October 30, 2013 at 11:59 am
Orr floats $9 billion deal for Detroit water to suburbs
Robert Snell
The Detroit News

Talks involving leaders from Wayne, Oakland and Macomb counties about a regional takeover of the Detroit Water and Sewerage Department are playing out on the sidelines of Detroit's bankruptcy eligibility trial. (David Coates / The Detroit News)
Detroit— Emergency Manager Kevyn Orr wants the suburbs to pay approximately $9 billion for greater control of the Detroit Water and Sewerage department, money that could help bankroll the city’s restructuring, sources told The News.

The offer emerged within the past few weeks during private meetings with city restructuring agents and suburban leaders. It’s the first proposal in what could be a prolonged negotiation over Orr’s plan to spin off the department, share control and reduce the cost of running one of the nation’s largest public utilities.

Orr wants $9 billion paid over 40 years, which would provide a steady, unrestricted revenue stream for Detroit. Suburban leaders have been “cool” to the concept, said his spokesman Bill Nowling, who would not comment on the $9 billion figure.
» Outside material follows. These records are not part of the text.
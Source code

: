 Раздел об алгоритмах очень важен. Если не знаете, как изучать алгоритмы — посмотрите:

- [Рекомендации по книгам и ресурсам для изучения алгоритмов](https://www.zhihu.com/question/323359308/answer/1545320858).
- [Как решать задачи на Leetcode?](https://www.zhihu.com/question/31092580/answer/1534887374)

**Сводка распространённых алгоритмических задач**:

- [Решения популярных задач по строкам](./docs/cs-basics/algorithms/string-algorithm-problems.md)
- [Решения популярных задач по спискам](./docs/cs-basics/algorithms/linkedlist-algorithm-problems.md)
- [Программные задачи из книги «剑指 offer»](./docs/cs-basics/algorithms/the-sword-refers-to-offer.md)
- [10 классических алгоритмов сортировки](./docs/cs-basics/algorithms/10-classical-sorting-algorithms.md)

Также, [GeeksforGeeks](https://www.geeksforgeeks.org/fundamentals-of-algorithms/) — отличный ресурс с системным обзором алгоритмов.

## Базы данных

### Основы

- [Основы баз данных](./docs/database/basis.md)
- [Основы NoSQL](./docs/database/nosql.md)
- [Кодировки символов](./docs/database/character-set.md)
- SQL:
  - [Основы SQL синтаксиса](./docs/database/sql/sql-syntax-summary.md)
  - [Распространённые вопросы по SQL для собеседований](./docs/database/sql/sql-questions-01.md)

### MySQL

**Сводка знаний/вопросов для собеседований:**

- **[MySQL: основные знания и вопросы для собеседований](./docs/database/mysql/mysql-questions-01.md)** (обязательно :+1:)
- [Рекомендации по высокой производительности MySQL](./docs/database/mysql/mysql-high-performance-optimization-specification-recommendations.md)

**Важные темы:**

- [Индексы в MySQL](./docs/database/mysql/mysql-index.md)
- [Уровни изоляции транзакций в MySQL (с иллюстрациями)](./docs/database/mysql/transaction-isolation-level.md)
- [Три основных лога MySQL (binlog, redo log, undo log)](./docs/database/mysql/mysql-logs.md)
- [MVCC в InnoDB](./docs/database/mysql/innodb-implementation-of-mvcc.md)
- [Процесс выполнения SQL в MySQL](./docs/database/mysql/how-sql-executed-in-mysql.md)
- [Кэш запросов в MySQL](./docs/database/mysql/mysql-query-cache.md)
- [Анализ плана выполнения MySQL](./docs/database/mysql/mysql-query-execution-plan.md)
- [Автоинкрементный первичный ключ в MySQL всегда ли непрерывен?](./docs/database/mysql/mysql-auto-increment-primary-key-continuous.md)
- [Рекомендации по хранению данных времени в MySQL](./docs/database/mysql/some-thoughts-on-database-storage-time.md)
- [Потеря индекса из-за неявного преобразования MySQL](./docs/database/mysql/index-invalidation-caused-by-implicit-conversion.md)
“This is a typical first out-of-the-block offer,” Nowling said. “It’s not like we said ‘one trillion dollars!’ with our pinkie finger out. But we don’t want to negotiate against ourselves.”

The $9 billion figure brings focus to confidential negotiations headed by the city’s investment banker Kenneth Buckfire that would impact more than 4 million customers across southeastern Michigan. The talks involve leaders from Wayne, Oakland and Macomb counties and are playing out on the sidelines of Detroit’s bankruptcy eligibility trial, which will determine whether the city is eligible for Chapter 9 bankruptcy relief .
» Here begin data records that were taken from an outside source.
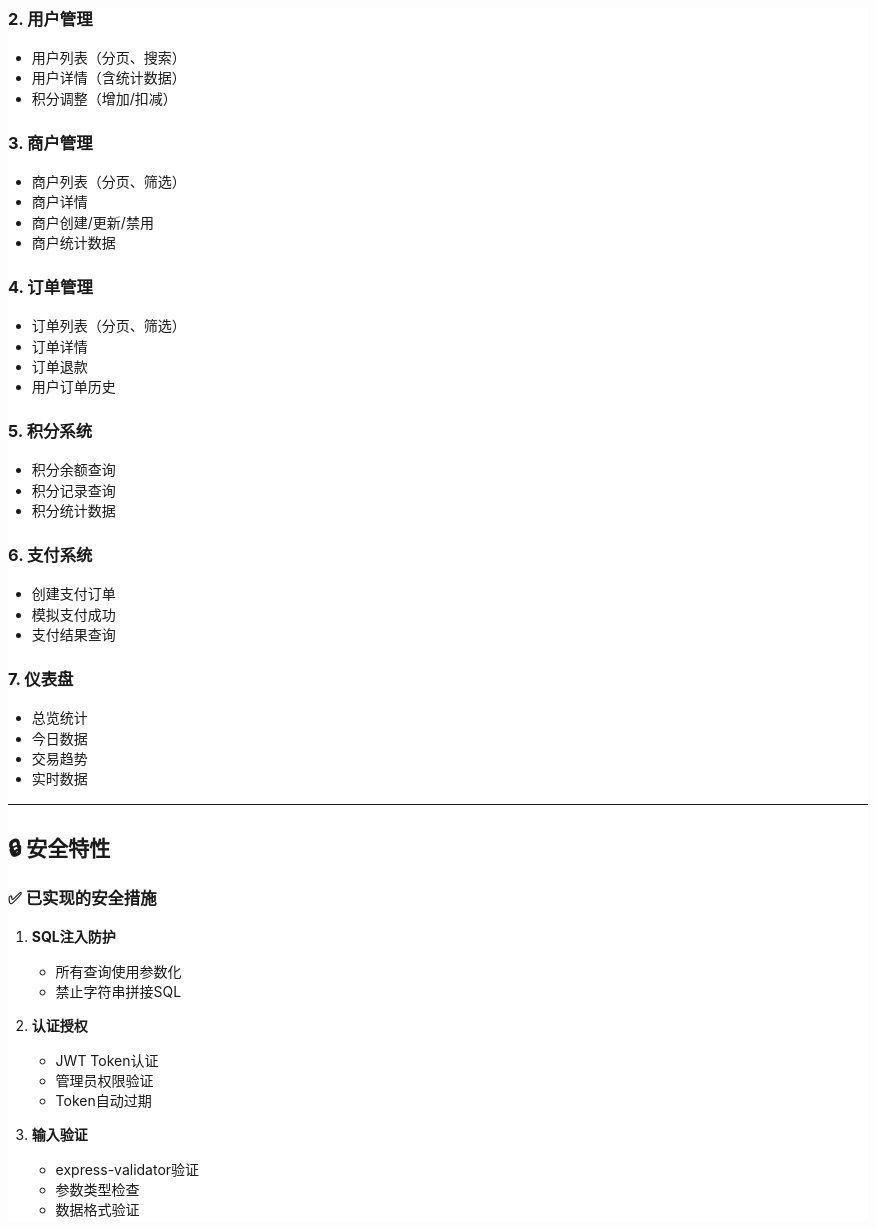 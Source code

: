 ### 2. 用户管理
- 用户列表（分页、搜索）
- 用户详情（含统计数据）
- 积分调整（增加/扣减）

### 3. 商户管理
- 商户列表（分页、筛选）
- 商户详情
- 商户创建/更新/禁用
- 商户统计数据

### 4. 订单管理
- 订单列表（分页、筛选）
- 订单详情
- 订单退款
- 用户订单历史

### 5. 积分系统
- 积分余额查询
- 积分记录查询
- 积分统计数据

### 6. 支付系统
- 创建支付订单
- 模拟支付成功
- 支付结果查询

### 7. 仪表盘
- 总览统计
- 今日数据
- 交易趋势
- 实时数据

---

## 🔒 安全特性

### ✅ 已实现的安全措施

1. **SQL注入防护**
   - 所有查询使用参数化
   - 禁止字符串拼接SQL

2. **认证授权**
   - JWT Token认证
   - 管理员权限验证
   - Token自动过期

3. **输入验证**
   - express-validator验证
   - 参数类型检查
   - 数据格式验证
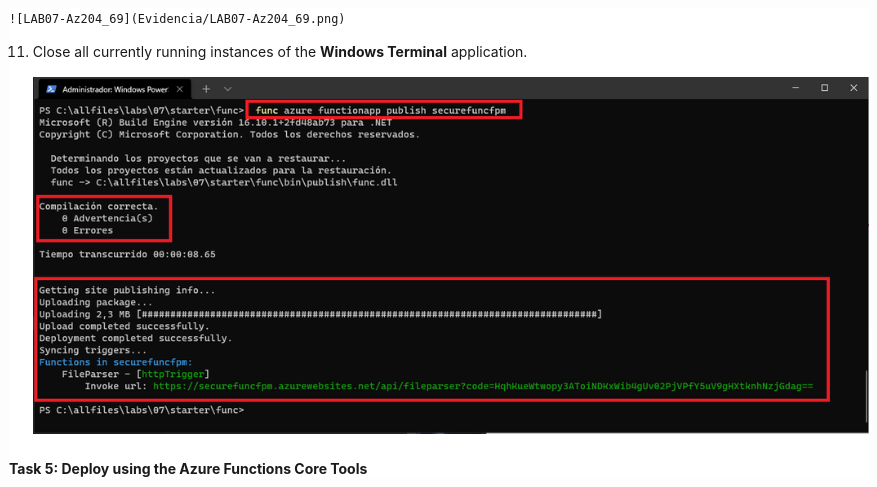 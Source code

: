     ![LAB07-Az204_69](Evidencia/LAB07-Az204_69.png)

11. Close all currently running instances of the **Windows Terminal** application.

    ![LAB07-Az204_70](Evidencia/LAB07-Az204_70.png)

#### Task 5: Deploy using the Azure Functions Core Tools
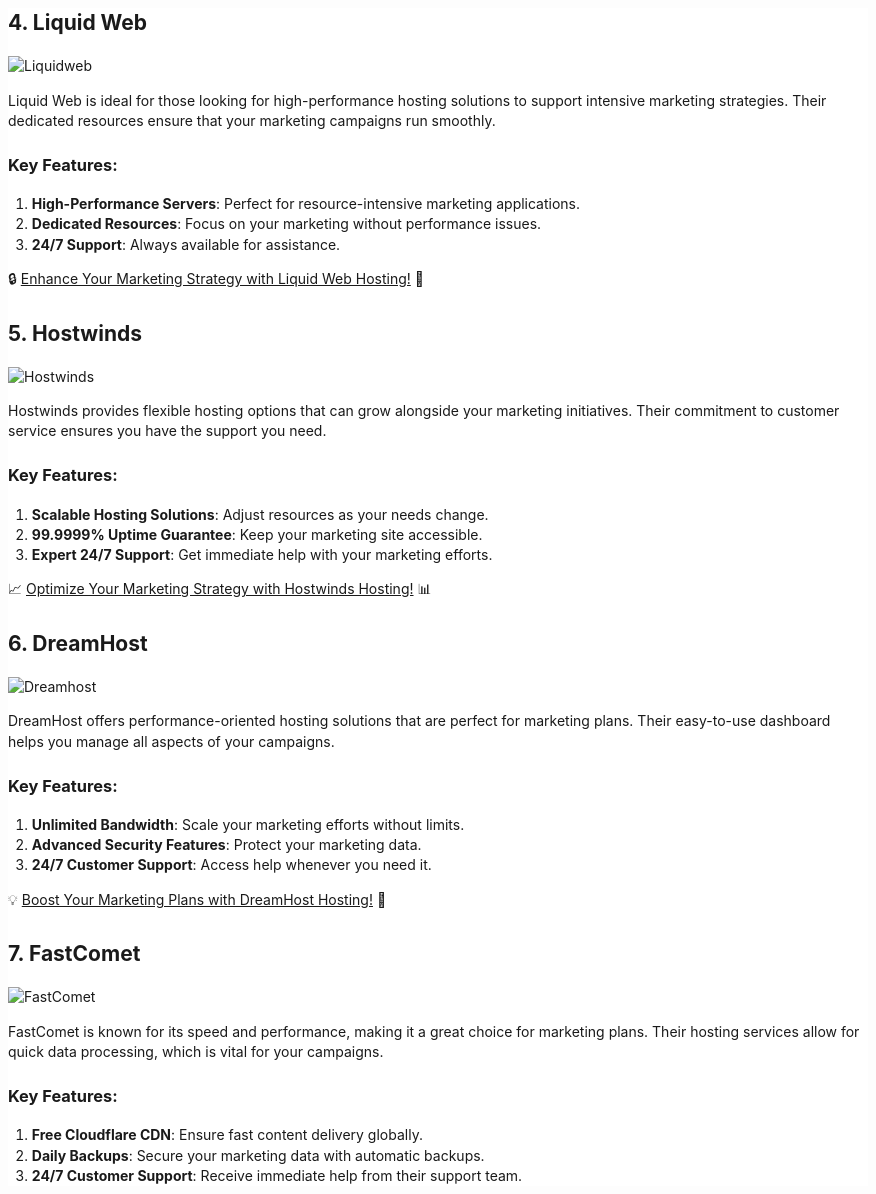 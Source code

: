 ## 4. Liquid Web

![Liquidweb](https://i.imgur.com/4IvT9SC.jpeg "Liquidweb Hosting")

Liquid Web is ideal for those looking for high-performance hosting solutions to support intensive marketing strategies. Their dedicated resources ensure that your marketing campaigns run smoothly.

### Key Features:
1. **High-Performance Servers**: Perfect for resource-intensive marketing applications.
2. **Dedicated Resources**: Focus on your marketing without performance issues.
3. **24/7 Support**: Always available for assistance.

🔒 [Enhance Your Marketing Strategy with Liquid Web Hosting!](https://snipitx.com/liquidweb-jy) 💼

## 5. Hostwinds

![Hostwinds](https://i.imgur.com/53aSNXx.jpeg "Hostwinds Hosting")

Hostwinds provides flexible hosting options that can grow alongside your marketing initiatives. Their commitment to customer service ensures you have the support you need.

### Key Features:
1. **Scalable Hosting Solutions**: Adjust resources as your needs change.
2. **99.9999% Uptime Guarantee**: Keep your marketing site accessible.
3. **Expert 24/7 Support**: Get immediate help with your marketing efforts.

📈 [Optimize Your Marketing Strategy with Hostwinds Hosting!](https://snipitx.com/hostwinds-jy) 📊

## 6. DreamHost

![Dreamhost](https://i.imgur.com/rXIg8ip.jpeg "Dreamhost Hosting")

DreamHost offers performance-oriented hosting solutions that are perfect for marketing plans. Their easy-to-use dashboard helps you manage all aspects of your campaigns.

### Key Features:
1. **Unlimited Bandwidth**: Scale your marketing efforts without limits.
2. **Advanced Security Features**: Protect your marketing data.
3. **24/7 Customer Support**: Access help whenever you need it.

💡 [Boost Your Marketing Plans with DreamHost Hosting!](https://snipitx.com/dreamhost-jy) 🌟

## 7. FastComet

![FastComet](https://i.imgur.com/7qgXuWp.png "FastComet Hosting")

FastComet is known for its speed and performance, making it a great choice for marketing plans. Their hosting services allow for quick data processing, which is vital for your campaigns.

### Key Features:
1. **Free Cloudflare CDN**: Ensure fast content delivery globally.
2. **Daily Backups**: Secure your marketing data with automatic backups.
3. **24/7 Customer Support**: Receive immediate help from their support team.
The trial continues Monday.

Several officials from surrounding counties declined comment, citing the confidential nature of discussions.

The $9 billion figure is intended to spark negotiations that could lead to a deal that would be a major element of any plan by Detroit to restructure $18.5 billion in debt and emerge from bankruptcy court.
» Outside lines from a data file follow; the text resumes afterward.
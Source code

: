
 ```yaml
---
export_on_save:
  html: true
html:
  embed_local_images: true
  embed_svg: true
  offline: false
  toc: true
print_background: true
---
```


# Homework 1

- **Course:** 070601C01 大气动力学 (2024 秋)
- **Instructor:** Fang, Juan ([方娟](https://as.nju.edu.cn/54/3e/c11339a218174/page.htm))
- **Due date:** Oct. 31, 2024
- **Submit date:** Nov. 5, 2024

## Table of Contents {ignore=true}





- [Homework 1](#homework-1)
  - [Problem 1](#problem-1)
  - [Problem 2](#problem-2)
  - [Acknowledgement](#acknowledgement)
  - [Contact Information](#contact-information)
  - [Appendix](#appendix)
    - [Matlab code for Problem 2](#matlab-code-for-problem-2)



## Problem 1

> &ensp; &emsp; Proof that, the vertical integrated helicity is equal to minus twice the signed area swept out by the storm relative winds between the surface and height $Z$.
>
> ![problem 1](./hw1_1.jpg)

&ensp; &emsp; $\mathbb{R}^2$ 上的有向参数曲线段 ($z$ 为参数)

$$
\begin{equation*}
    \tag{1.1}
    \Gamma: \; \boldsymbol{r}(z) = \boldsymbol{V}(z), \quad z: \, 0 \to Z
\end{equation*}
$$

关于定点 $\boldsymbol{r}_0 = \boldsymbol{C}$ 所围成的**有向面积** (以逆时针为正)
“I don’t see the suburbs willing to cough up that kind of money, which would apparently go straight to the city,” said state Rep. Kurt Heise, R-Plymouth Township. “If the customers are going to pay that kind of money, they are going to want it reinvested back into the department with a far more accountable and transparent governance structure.”

Heise has introduced bills calling for a regional authority. House Bill 4009, issued in January, would incorporate the department and have scores of members — one each from the 126 municipalities served. He is against the plan being considered by Orr and the current water and sewerage board.

The department, which has about $6 billion in debt, is currently overseen by a seven-member board that includes four Detroit residents and three from Wayne, Oakland and Macomb.

In June, Orr said he wants to strip the name “Detroit” from the city’s water department, transfer assets to a regional group and refinance the utility’s debt, moves that could generate almost $1 billion in savings.

The utility’s fate needs to be decided by the end of the year. If Detroit is eligible for bankruptcy relief, the city’s legal team has said it will file a plan to adjust its debt by year’s end. That plan would include spinning off, selling or keeping the Water Department.

The so-called Metropolitan Area Water and Sewer Authority would either own or lease the department, collect revenue from water bills and make payments to the city.

Under the $9 billion proposal, annual payments would start under $100 million and steadily climb to more than $200 million, sources told The News.

County officials privately say the annual payments are too high and unrealistic for a department with an annual operating budget of almost $381 million and $1.4 billion in needed improvements and repairs.


The city’s financial crisis and July 18 bankruptcy have triggered uncertainty for a utility plagued by problems complying with federal environmental laws and fights over management and control. The city owns the department but most customers live in the suburbs.

U.S. District Judge Sean Cox ended his oversight of the Water Department in March after a decades-long fight for control among city, regional and state leaders. In doing so, he rebuffed an earlier proposal to transfer one of the city’s largest assets to a regional authority in exchange for as much as $70 million in annual payments to the city.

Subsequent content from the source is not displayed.